Brief
Transcribe word for word the lines below from the line with "## Features" through the line with "DBI compliance: eg.", ends included.

Start of Supplied material

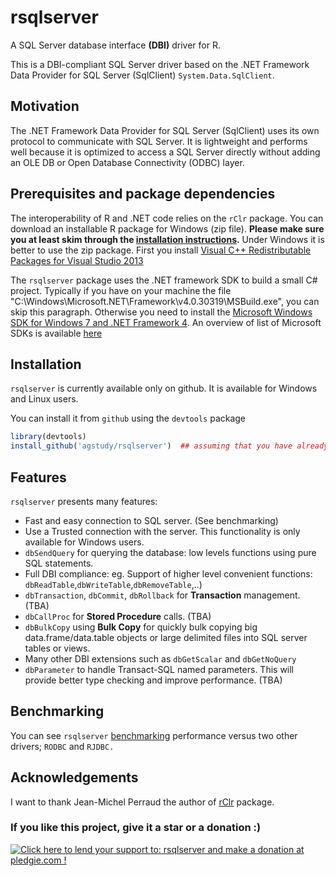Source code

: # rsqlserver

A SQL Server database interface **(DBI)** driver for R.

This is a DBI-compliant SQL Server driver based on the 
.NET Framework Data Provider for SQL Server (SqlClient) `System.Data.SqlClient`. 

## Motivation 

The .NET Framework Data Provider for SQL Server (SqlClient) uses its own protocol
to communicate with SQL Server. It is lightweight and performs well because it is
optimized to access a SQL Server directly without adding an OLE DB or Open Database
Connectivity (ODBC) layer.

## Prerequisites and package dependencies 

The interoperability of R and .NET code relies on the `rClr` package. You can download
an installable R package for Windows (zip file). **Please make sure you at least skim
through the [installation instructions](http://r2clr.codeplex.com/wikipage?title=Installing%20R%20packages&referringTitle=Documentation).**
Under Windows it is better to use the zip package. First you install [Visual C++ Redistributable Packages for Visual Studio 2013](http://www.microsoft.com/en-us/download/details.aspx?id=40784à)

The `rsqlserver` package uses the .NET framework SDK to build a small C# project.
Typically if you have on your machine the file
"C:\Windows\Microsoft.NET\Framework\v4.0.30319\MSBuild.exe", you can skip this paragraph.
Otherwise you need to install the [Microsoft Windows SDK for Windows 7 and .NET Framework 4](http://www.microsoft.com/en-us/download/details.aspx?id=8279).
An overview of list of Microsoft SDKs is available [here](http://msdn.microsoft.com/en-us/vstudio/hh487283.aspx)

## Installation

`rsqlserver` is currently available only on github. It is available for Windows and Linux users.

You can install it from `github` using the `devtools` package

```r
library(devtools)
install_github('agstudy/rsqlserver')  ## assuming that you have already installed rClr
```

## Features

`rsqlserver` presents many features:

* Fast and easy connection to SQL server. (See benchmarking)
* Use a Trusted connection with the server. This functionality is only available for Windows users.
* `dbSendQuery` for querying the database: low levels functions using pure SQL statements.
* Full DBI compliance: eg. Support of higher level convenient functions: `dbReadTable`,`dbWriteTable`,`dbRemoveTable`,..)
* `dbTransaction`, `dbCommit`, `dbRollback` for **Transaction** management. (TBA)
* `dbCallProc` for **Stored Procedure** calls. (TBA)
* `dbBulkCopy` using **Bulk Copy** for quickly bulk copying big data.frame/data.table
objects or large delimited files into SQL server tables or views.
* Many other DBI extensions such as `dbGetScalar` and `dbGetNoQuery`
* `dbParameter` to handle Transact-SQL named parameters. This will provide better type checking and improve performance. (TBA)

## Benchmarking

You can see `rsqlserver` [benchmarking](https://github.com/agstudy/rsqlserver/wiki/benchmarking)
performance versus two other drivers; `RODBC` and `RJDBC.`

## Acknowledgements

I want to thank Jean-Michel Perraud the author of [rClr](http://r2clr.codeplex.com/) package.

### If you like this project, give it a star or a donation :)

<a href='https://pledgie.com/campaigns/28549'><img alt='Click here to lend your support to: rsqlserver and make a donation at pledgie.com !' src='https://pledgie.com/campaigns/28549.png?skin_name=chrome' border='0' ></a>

End of Supplied material
Start of Supplied material

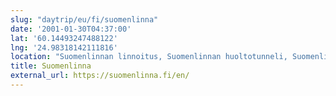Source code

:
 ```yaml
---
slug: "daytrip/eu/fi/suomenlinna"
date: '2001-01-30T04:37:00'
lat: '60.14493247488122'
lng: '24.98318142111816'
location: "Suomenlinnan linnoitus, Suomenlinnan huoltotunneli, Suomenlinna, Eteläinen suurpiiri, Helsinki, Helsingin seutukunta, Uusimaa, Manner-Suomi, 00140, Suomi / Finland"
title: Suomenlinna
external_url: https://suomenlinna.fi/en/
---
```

End of Supplied material

Answer box
## Features

`rsqlserver` presents many features:

* Fast and easy connection to SQL server. (See benchmarking)
* Use a Trusted connection with the server. This functionality is only available for Windows users.
* `dbSendQuery` for querying the database: low levels functions using pure SQL statements.
* Full DBI compliance: eg. Support of higher level convenient functions: `dbReadTable`,`dbWriteTable`,`dbRemoveTable`,..)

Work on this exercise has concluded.